Students are given time to work independently and divergently to take photos of various objects in their surroundings. They must type brief and simple notes and questions about their observations in their mobile devices’ Notes app. Asking questions is a sophisticated and essential skill in practising curiosity and nurturing humanness. During the field trip, students may not be ready to form deep-level thinking questions as they are engaged in ‘grasping’ fragments from the environment, isolating them into captured frames according to their interests. This is a time for exercising diversive curiosity. It is essential to keep up the excitement about what the students are observing and discovering, but it is also important to record the mind flashes that occur as responses to what is experienced, even if these are explained in a primitive or naïve way. This can be defined as anchoring qualia, the state of mind at the time of a certain experience.
- 4.
Ask the students to make short recordings of sounds they hear, as well as to video-record short snippets of movements showing the interactions of various objects in the environment.
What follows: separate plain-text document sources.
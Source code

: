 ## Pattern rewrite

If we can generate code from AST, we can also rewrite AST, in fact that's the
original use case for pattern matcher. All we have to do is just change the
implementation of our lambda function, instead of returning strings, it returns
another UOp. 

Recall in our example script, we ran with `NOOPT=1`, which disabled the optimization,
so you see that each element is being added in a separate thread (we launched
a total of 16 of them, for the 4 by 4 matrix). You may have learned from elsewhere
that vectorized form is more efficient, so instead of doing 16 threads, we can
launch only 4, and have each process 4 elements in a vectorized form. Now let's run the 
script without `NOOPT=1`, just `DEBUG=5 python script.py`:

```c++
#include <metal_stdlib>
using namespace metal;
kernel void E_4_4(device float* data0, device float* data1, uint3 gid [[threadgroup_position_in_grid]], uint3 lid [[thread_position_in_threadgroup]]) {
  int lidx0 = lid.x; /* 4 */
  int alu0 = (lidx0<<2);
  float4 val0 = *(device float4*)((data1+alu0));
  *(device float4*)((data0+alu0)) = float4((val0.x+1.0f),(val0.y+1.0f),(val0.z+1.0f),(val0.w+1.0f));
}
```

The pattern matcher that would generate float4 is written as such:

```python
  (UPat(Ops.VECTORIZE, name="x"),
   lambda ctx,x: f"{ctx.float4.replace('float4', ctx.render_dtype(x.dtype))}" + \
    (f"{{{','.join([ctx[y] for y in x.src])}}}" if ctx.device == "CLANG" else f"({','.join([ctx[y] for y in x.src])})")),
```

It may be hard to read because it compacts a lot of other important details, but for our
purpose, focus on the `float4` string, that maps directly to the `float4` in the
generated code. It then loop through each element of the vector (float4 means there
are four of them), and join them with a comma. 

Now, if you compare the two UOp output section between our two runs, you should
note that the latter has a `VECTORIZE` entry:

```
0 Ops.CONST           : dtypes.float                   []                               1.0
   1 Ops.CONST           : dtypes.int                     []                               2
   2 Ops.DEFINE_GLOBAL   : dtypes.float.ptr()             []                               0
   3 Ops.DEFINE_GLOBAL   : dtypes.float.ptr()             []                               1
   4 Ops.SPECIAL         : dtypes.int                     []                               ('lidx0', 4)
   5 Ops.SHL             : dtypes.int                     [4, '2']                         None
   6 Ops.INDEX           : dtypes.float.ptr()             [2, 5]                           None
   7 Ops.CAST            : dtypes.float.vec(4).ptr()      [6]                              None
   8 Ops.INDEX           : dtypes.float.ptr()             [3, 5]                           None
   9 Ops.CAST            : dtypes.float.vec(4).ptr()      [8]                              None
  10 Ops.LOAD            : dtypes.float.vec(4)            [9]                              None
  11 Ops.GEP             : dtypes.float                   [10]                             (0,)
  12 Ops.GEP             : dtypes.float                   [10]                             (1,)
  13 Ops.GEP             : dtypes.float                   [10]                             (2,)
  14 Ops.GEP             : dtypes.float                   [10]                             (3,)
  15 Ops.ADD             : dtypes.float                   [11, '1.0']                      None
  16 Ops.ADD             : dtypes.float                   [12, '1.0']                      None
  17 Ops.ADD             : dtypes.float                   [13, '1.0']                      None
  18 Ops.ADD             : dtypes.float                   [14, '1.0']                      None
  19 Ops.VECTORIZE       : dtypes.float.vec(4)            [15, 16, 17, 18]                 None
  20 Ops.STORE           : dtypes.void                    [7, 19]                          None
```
These activities should also be annotated in the Notes app.
- 5.
Back in the classroom, the students are asked to start working with their generated divergent data by transferring it into PowerPoint. This software is suggested for this task because it is easy to perform image manipulations, write annotations in separate text-boxes, insert audio and video files, and create flexible compositions of multimodal elements as presentations at any time. It is also suitable for use as a personal developmental folio of a learning process as it facilitates a notebook style that can resemble the notebooks of Newton or Da Vinci. Because it is easy to alter the sizes of images and fit text-boxes between and around objects, it is suggested to assemble the data in categories, not one image per page, but to create relational organisations of the images, sounds and videos with their annotations and analytical notes. It is suggested to generate approximately three or four pages of the gathered data.
- 6.
The next stage of the process is referred to as an epistemic curiosity module. It is the process of distilling an essence from what has been collected, converging it with what appears to be the most interesting. This is done by asking deep-level thinking questions, manipulating and reorganising images, and making observational drawings like Da Vinci and Newton. The remarkable thing about observational drawing is the engagement in a different type of observation. It reveals the kind of special relationship between elements that is not noticeable at first glance. The purpose of the drawing activity is not to produce pretty pictures but an intent study of ‘coded messages from the environment expressed in the observed object’. Students scan the drawings or take photos of them and place them in their developmental folios.
- 7.
Divide the class into groups of five or less and ask students to present their ideas and questions to their groups. Ask the groups to assess each other’s developmental process with regard their individual diversive curiosity and the convergent questions that they posed for themselves to investigate certain areas of their interest.
- 8.
The students continue working towards answering their questions by consulting collective pools of knowledge on the Internet, posing questions on their social media sites, joining websites established by the groups of interest and taking interviews. They record their activities in their folios.
- 9.
As a result of the synthesis of the collected data, students develop embodiments of their ideas with the use of physical materials or other modes of expression, which can be conceptual models, engineering constructions, spatial arrangements, audio compositions, animations and so on.
- 10.
The final production along with the developmental folio explaining how the students have arrived at their conclusive results—which may well be another question—is presented to the group for an assessment.